[Plain-text document sources]
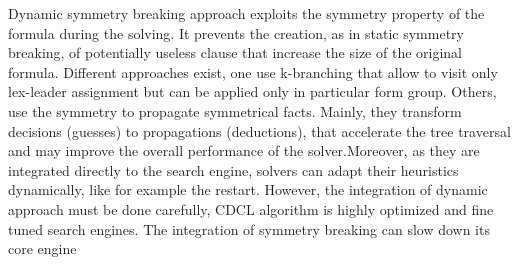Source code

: Dynamic symmetry breaking approach exploits the symmetry property of the formula during the solving.
It prevents the creation, as in static symmetry breaking, of potentially useless clause that increase the size of the original formula.
Different approaches exist, one use k-branching that allow to visit only lex-leader assignment but can be applied only in particular form group.
Others, use the symmetry to propagate symmetrical facts.
Mainly, they transform decisions (guesses) to propagations (deductions), that accelerate the tree traversal and may improve the overall
performance of the solver.Moreover, as they are integrated directly to the search engine, solvers can adapt their heuristics dynamically, like for
example the restart.
However, the integration of dynamic approach must be done carefully, CDCL algorithm is highly optimized and 
fine tuned search engines. The integration of symmetry breaking can slow down its core engine


%




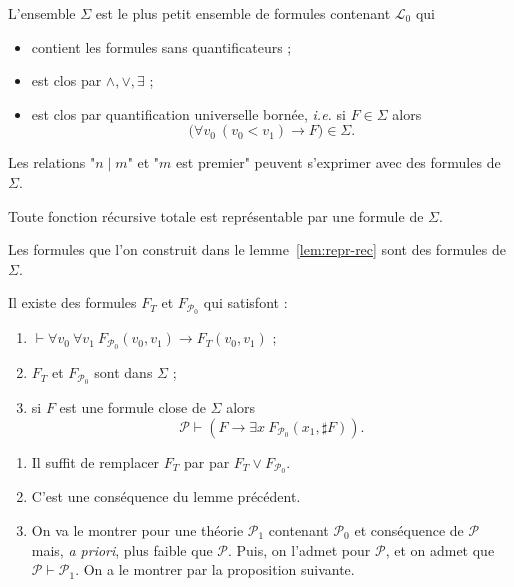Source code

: \documentclass[./main]{subfiles}
\begin{document}
 \begin{defn}
   L'ensemble $\Sigma$ est le plus petit ensemble de formules contenant $\mathcal{L}_0$ qui 
   \begin{itemize}
     \item contient les formules sans quantificateurs ;
     \item est clos par $\land, \lor, \exists$ ;
     \item est clos par quantification universelle bornée, \textit{i.e.} si $F \in \Sigma$  alors \[
       \big(\forall v_0 \: (v_0 < v_1) \to F\big) \in \Sigma
       .\]
   \end{itemize}
 \end{defn}

 \begin{exm}
   Les relations "$n  \mid m$" et "$m$ est premier" peuvent s'exprimer avec des formules de $\Sigma$.
 \end{exm}

 \begin{lem}
   Toute fonction récursive totale est représentable par une formule de $\Sigma$.
 \end{lem}
 \begin{prv}
   Les formules que l'on construit dans le lemme~\ref{lem:repr-rec} sont des formules de $\Sigma$.
 \end{prv}

 \begin{lem}
   Il existe des formules $F_T$ et $F_{\mathcal{P}_0}$ qui satisfont :
   \begin{enumerate}
     \item $\vdash \forall v_0 \: \forall v_1 \: F_{\mathcal{P}_0}(v_0, v_1) \to F_T(v_0, v_1)$ ;
     \item $F_T$ et $F_{\mathcal{P}_0}$ sont dans $\Sigma$ ;
     \item si $F$ est une formule close de $\Sigma$ alors \[
       \mathcal{P} \vdash (F \to \exists x \: F_{\mathcal{P}_0} (x_1, \sharp F))
       .\]
   \end{enumerate}
 \end{lem}
 \begin{prv}
   \begin{enumerate}
     \item Il suffit de remplacer $F_T$ par par $F_T \lor F_{\mathcal{P}_0}$.
     \item C'est une conséquence du lemme précédent.
     \item On va le montrer pour une théorie $\mathcal{P}_1$ contenant $\mathcal{P}_0$ et conséquence de $\mathcal{P}$ mais, \textit{a priori}, plus faible que $\mathcal{P}$.
       Puis, on l'admet pour $\mathcal{P}$, et on admet que $\mathcal{P} \vdash \mathcal{P}_1$.
       On a le montrer par la proposition suivante.
   \end{enumerate}
 \end{prv}
\end{document}
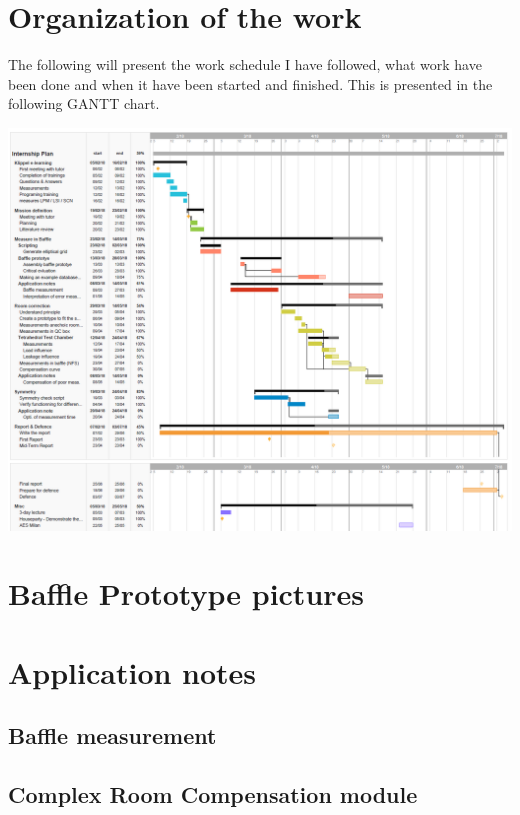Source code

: \documentclass{report}
\begin{document}
\begin{appendices}
\chapter{Organization of the work}

The following will present the work schedule I have followed, what work have been done and when it have been started and finished. This is presented in the following GANTT chart.

\begin{center}
	\includegraphics[width=\textwidth]{Appendix/Plan1} 
\end{center}


\chapter{Baffle Prototype pictures}


\chapter{Application notes}

\section{Baffle measurement}
\label{chap:AN_Baffle}


\section{Complex Room Compensation module}
\label{chap:AN_CRC}


\end{appendices}
\end{document}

● **What you need to do**
Those lines above that contain the string "they" should be returned.

● **Problem solution**
Mainly, they transform decisions (guesses) to propagations (deductions), that accelerate the tree traversal and may improve the overall
performance of the solver.Moreover, as they are integrated directly to the search engine, solvers can adapt their heuristics dynamically, like for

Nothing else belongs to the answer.